== Segment start ==

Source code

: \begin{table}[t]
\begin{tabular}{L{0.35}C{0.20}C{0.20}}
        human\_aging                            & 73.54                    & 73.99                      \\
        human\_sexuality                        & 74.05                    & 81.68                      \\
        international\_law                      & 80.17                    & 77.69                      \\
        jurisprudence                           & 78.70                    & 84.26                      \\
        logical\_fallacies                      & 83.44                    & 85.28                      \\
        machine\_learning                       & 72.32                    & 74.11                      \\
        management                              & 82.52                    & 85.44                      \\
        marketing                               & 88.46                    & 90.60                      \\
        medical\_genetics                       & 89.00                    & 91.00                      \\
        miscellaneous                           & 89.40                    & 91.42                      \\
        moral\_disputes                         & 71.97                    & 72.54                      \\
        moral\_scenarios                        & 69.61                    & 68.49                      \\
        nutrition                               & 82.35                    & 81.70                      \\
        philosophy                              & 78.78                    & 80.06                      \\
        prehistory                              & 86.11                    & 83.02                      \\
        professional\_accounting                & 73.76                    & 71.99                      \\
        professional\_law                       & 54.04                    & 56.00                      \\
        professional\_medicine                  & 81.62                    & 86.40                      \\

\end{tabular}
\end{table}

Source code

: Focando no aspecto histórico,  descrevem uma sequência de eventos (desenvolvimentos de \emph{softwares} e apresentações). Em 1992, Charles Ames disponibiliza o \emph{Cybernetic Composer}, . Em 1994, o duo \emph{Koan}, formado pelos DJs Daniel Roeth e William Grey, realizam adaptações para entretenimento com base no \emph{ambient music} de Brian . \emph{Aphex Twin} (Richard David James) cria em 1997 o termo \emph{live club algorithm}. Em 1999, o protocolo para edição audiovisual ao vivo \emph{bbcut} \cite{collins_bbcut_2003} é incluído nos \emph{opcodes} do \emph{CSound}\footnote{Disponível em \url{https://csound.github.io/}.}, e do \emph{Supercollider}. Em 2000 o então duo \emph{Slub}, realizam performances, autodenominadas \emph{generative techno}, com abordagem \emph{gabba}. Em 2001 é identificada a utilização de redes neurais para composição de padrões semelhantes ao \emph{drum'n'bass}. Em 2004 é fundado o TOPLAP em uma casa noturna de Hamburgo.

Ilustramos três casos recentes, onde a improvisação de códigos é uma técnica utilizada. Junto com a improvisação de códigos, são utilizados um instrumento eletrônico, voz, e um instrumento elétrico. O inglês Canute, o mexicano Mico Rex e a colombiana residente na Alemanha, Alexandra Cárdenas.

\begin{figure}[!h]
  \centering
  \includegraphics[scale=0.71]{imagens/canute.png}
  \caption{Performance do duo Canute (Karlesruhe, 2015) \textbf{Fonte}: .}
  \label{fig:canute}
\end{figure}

== Segment end ==

Print all the material, keeping every line identical to the original.

Source code

: \begin{table}[t]
\begin{tabular}{L{0.35}C{0.20}C{0.20}}
        human\_aging                            & 73.54                    & 73.99                      \\
        human\_sexuality                        & 74.05                    & 81.68                      \\
        international\_law                      & 80.17                    & 77.69                      \\
        jurisprudence                           & 78.70                    & 84.26                      \\
        logical\_fallacies                      & 83.44                    & 85.28                      \\
        machine\_learning                       & 72.32                    & 74.11                      \\
        management                              & 82.52                    & 85.44                      \\
        marketing                               & 88.46                    & 90.60                      \\
        medical\_genetics                       & 89.00                    & 91.00                      \\
        miscellaneous                           & 89.40                    & 91.42                      \\
        moral\_disputes                         & 71.97                    & 72.54                      \\
        moral\_scenarios                        & 69.61                    & 68.49                      \\
        nutrition                               & 82.35                    & 81.70                      \\
        philosophy                              & 78.78                    & 80.06                      \\
        prehistory                              & 86.11                    & 83.02                      \\
        professional\_accounting                & 73.76                    & 71.99                      \\
        professional\_law                       & 54.04                    & 56.00                      \\
        professional\_medicine                  & 81.62                    & 86.40                      \\

\end{tabular}
\end{table}

Source code

: Focando no aspecto histórico,  descrevem uma sequência de eventos (desenvolvimentos de \emph{softwares} e apresentações). Em 1992, Charles Ames disponibiliza o \emph{Cybernetic Composer}, . Em 1994, o duo \emph{Koan}, formado pelos DJs Daniel Roeth e William Grey, realizam adaptações para entretenimento com base no \emph{ambient music} de Brian . \emph{Aphex Twin} (Richard David James) cria em 1997 o termo \emph{live club algorithm}. Em 1999, o protocolo para edição audiovisual ao vivo \emph{bbcut} \cite{collins_bbcut_2003} é incluído nos \emph{opcodes} do \emph{CSound}\footnote{Disponível em \url{https://csound.github.io/}.}, e do \emph{Supercollider}. Em 2000 o então duo \emph{Slub}, realizam performances, autodenominadas \emph{generative techno}, com abordagem \emph{gabba}. Em 2001 é identificada a utilização de redes neurais para composição de padrões semelhantes ao \emph{drum'n'bass}. Em 2004 é fundado o TOPLAP em uma casa noturna de Hamburgo.

Ilustramos três casos recentes, onde a improvisação de códigos é uma técnica utilizada. Junto com a improvisação de códigos, são utilizados um instrumento eletrônico, voz, e um instrumento elétrico. O inglês Canute, o mexicano Mico Rex e a colombiana residente na Alemanha, Alexandra Cárdenas.

\begin{figure}[!h]
  \centering
  \includegraphics[scale=0.71]{imagens/canute.png}
  \caption{Performance do duo Canute (Karlesruhe, 2015) \textbf{Fonte}: .}
  \label{fig:canute}
\end{figure}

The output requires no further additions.